1. Jesus’s Resurrection. Without question, this is the biggest reason for believing it. The interlocking pieces of evidence for it are best summarized at a popular level by Lee Stobel’s The Case for Christ and at a scholarly level by N.T. Wright’s The Resurrection of the Son of God. Wright’s book is brilliant. His interlocking arguments are so inrresistible that Anne Rice of vampire novel fame said it was one of the keys to her becoming a believer. Wright traces how the Greek world did not believe or want a bodily resurrection. Neoplatonism’s dominate culture shaping mold wanted, like Eastern religion, to be freed of the body.  Jewish thought affirmed the goodness of the original creation and thus was looking forward to a future resurrection that would happen to everyone, not one isolated person. So no one was expecting a resurrection. The Greeks didn’t want one and the Jews couldn’t imagine it. Wright and Strobel both discuss the multiple interlocking pieces of the Gospels accounts. My favorite one is that the women are the primary witnesses to the resurrection. The 21st century equivalent of that is me telling you that my grandson Benjamin is really alive and I have Martians who will testify that they’ve seen him!

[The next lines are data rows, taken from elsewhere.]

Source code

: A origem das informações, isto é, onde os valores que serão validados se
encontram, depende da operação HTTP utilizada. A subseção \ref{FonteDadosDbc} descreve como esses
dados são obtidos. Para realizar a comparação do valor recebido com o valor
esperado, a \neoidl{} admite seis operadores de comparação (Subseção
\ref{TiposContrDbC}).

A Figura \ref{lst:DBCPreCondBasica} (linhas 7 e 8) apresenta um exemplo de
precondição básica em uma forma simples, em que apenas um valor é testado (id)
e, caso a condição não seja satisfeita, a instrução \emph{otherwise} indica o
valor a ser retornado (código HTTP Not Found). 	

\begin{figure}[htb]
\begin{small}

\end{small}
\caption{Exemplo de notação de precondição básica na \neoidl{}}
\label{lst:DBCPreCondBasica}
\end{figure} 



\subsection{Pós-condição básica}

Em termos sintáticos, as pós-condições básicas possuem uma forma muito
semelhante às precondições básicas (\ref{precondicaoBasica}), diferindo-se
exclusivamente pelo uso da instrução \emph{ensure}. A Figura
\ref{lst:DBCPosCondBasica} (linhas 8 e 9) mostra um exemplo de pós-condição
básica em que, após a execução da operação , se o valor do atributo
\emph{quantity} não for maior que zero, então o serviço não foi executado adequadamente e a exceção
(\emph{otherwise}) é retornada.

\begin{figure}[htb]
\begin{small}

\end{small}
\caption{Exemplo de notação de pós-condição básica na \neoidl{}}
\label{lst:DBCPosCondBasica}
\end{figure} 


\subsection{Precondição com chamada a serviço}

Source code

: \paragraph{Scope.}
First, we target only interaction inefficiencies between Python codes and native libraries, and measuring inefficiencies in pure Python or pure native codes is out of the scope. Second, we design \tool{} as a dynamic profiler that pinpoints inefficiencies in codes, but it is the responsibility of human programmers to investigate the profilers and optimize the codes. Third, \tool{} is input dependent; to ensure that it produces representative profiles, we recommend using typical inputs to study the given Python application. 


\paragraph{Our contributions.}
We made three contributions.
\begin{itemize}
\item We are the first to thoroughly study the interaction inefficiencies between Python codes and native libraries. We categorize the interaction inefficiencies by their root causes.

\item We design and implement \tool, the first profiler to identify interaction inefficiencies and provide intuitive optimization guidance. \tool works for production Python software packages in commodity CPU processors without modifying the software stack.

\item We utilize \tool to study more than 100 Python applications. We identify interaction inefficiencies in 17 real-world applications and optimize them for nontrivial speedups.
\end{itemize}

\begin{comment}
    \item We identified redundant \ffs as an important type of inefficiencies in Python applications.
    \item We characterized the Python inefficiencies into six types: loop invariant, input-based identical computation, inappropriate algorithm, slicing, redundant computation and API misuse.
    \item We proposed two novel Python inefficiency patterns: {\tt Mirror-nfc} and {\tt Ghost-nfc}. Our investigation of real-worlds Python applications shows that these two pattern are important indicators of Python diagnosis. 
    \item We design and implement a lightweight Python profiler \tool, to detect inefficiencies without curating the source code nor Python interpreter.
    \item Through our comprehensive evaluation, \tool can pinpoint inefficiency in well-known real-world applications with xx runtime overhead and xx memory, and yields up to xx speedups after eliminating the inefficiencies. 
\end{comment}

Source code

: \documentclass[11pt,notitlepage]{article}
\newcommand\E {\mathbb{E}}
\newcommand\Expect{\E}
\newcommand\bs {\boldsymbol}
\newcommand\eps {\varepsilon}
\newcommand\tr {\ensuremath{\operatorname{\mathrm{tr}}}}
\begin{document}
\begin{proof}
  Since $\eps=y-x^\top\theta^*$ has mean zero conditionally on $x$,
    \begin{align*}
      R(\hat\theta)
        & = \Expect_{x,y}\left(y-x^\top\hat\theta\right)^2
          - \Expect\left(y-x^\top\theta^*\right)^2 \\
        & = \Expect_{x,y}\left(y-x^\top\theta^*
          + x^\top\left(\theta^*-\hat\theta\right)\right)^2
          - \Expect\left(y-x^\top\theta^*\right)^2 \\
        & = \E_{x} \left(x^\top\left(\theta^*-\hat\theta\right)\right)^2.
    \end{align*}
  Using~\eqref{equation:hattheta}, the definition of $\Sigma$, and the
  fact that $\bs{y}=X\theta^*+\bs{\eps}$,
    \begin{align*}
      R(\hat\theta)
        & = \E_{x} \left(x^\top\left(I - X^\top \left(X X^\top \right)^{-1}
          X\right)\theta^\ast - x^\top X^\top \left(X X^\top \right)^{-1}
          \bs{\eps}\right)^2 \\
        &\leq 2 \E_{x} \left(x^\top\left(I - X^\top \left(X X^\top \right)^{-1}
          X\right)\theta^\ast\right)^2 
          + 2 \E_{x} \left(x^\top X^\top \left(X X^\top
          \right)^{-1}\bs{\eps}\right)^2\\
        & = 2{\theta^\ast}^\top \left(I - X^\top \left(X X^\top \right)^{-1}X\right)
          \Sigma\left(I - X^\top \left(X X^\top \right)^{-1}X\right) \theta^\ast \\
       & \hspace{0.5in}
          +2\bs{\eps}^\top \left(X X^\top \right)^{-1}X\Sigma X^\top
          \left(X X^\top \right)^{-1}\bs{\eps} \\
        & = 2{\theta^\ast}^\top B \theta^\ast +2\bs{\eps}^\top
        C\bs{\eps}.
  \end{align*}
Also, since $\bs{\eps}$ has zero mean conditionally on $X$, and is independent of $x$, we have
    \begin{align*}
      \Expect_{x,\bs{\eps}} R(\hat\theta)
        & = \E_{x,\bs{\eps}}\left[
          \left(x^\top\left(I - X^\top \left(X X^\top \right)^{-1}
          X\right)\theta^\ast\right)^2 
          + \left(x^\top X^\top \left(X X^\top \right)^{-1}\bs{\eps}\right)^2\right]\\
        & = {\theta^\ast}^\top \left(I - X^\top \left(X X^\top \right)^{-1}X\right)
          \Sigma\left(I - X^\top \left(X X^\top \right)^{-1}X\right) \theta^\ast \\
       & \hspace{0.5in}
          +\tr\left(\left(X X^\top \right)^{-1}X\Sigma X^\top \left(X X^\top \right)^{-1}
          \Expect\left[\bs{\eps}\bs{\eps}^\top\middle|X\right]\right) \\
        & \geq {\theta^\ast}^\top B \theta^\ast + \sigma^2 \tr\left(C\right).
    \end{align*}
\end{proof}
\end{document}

2. The Spirit. In Ephesians 1 Paul tells us that the Spirit is God’s downpayment on the resurrection. That spark of unexpected joy that you see in your heart, the way your heart leaps at times into love, the way your spirit soars in worship are the Spirit of Jesus in you. The Spirit makes real the presence of the resurrected Jesus in your heart. Practically, this is why most of us believe the resurrection. We taste that resurrection Spirit every day.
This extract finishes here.